In giving the opinions set forth below, we have relied, to the extent we deemed appropriate, upon the certificates, statements or other representations of officers or other representatives of the Issuers with respect to the accuracy of the material factual matters contained in such certificates, statements or representations. In making our examination, we have assumed that all signatures on documents examined by us are genuine, all documents submitted to us as originals are authentic and complete and all documents submitted to us as certified or photostatic copies are true and correct copies of such documents.

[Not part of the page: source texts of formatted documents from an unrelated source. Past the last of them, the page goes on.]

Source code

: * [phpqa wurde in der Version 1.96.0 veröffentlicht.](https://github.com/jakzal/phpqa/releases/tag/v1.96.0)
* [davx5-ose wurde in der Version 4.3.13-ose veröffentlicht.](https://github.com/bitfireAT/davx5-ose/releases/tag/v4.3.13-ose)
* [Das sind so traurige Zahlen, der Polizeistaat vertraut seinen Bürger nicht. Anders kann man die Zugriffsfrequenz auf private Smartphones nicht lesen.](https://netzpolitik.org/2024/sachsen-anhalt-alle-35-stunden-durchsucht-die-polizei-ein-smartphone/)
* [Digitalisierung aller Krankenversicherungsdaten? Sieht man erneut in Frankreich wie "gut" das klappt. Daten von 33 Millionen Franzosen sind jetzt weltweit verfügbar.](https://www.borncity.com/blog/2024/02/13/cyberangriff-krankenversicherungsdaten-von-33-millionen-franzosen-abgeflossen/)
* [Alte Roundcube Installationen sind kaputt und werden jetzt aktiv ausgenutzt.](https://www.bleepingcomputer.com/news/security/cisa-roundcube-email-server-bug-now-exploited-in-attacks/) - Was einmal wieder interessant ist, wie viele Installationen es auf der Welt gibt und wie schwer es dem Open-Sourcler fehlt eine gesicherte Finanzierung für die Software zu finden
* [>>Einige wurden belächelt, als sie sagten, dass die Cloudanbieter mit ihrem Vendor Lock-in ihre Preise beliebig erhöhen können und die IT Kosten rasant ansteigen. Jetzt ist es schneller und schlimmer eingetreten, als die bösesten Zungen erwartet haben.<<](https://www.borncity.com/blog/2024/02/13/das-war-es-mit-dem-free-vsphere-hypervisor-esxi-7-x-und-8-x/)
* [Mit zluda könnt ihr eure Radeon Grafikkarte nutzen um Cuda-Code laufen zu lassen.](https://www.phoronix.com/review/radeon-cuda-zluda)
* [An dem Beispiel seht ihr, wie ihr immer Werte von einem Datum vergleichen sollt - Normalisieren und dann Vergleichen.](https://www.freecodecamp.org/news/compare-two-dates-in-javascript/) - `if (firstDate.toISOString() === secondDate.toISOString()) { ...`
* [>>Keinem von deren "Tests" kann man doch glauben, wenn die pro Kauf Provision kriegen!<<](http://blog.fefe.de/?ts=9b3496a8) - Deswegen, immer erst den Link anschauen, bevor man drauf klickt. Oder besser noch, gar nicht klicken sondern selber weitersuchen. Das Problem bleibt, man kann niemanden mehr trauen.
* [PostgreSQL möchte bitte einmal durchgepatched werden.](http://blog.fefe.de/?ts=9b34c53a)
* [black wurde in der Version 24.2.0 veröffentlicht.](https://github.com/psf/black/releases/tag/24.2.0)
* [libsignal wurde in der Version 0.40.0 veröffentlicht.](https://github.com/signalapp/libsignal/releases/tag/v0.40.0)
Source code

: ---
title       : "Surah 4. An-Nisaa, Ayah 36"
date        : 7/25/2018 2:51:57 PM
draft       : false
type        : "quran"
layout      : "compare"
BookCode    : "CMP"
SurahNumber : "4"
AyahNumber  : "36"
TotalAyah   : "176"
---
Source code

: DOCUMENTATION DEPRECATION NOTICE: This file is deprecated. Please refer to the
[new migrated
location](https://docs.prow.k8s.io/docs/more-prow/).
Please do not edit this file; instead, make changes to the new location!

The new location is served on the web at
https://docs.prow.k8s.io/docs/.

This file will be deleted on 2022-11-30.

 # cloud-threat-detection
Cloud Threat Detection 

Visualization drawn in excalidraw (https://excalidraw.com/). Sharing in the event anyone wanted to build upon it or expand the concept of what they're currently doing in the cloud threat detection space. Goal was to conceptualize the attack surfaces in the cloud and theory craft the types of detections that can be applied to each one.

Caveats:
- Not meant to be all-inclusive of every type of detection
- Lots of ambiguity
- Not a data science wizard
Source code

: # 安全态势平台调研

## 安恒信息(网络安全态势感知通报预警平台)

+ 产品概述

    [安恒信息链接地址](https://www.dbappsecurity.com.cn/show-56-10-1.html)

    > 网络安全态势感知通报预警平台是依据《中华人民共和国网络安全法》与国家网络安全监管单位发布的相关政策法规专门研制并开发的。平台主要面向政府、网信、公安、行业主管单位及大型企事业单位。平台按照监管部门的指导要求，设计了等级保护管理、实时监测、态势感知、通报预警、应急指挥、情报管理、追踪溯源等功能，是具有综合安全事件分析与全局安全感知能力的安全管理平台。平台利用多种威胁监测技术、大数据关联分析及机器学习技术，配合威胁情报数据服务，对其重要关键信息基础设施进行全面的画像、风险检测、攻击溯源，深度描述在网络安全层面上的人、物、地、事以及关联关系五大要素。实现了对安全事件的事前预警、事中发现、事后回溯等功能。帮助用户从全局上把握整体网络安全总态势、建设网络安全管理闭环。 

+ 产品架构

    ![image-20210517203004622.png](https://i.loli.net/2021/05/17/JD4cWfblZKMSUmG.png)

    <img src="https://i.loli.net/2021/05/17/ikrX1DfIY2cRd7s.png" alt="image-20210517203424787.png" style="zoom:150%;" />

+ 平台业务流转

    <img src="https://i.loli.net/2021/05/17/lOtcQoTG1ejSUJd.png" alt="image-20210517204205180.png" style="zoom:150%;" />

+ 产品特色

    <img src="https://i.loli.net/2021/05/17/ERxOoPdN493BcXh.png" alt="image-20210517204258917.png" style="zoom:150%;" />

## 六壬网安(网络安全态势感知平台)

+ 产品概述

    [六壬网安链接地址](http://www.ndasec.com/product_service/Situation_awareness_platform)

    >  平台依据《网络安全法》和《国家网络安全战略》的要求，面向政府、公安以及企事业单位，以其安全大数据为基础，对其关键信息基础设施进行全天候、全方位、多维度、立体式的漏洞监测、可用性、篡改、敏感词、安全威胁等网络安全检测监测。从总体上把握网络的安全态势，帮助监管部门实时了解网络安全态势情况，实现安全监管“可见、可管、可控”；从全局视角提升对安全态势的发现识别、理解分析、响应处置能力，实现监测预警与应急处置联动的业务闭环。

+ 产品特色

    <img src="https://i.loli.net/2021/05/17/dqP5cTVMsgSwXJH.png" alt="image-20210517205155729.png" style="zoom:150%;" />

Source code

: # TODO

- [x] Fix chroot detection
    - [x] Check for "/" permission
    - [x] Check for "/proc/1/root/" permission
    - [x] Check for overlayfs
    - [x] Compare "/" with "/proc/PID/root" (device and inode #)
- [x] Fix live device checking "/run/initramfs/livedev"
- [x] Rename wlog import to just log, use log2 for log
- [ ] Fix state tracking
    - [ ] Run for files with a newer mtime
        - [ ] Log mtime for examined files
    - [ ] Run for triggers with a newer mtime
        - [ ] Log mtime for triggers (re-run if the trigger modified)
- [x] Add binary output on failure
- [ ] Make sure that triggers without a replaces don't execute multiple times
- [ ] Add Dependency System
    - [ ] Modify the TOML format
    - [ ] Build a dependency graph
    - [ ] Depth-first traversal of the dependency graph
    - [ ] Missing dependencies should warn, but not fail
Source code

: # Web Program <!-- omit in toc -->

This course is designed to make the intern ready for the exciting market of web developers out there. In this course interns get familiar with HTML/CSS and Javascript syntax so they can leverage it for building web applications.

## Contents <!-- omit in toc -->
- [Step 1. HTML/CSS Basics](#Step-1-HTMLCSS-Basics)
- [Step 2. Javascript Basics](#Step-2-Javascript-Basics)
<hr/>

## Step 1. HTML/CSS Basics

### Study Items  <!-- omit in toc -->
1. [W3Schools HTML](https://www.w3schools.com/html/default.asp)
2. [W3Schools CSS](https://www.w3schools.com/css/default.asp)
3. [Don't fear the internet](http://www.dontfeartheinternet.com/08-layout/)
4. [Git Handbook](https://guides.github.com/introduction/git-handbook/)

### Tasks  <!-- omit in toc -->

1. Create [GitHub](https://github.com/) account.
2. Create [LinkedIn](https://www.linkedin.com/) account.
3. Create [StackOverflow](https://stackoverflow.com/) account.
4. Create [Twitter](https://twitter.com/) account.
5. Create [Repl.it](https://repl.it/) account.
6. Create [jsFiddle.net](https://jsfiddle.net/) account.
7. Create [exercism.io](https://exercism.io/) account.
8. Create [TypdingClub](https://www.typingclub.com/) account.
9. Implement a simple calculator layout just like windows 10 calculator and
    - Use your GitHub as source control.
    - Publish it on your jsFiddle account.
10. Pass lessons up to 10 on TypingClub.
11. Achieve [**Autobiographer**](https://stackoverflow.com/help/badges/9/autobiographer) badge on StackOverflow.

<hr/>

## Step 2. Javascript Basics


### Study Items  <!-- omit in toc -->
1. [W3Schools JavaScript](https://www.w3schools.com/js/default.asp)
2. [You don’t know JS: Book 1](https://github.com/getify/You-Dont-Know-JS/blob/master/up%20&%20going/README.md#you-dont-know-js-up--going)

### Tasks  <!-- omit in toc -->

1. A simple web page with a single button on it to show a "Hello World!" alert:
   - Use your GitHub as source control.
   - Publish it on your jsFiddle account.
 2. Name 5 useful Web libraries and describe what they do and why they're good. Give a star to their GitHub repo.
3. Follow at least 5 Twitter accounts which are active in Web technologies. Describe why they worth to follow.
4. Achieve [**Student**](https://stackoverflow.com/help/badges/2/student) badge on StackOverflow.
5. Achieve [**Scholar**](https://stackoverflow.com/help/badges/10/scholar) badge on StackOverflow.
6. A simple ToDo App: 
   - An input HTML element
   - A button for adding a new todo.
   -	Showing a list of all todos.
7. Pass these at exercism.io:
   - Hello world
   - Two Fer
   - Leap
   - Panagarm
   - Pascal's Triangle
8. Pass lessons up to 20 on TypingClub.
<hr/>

In connection with this opinion, we have assumed that (i) the Indenture has been duly authorized, executed and delivered by the Trustee and Linn Exploration Midcontinent, LLC and constitutes the legal, valid and binding obligation of the Trustee; (ii) the Registration Statement, and any amendments thereto (including post-effective amendments), will have become effective under the Securities Act; (iii) the Indenture will have been qualified under the Trust Indenture Act of 1939, as amended; and (iv) the Exchange Notes will have been duly executed, authenticated and delivered in accordance with the provisions of the Indenture and issued in exchange for Outstanding Notes pursuant to, and in accordance with the terms of, the Exchange Offer as contemplated in the Registration Statement.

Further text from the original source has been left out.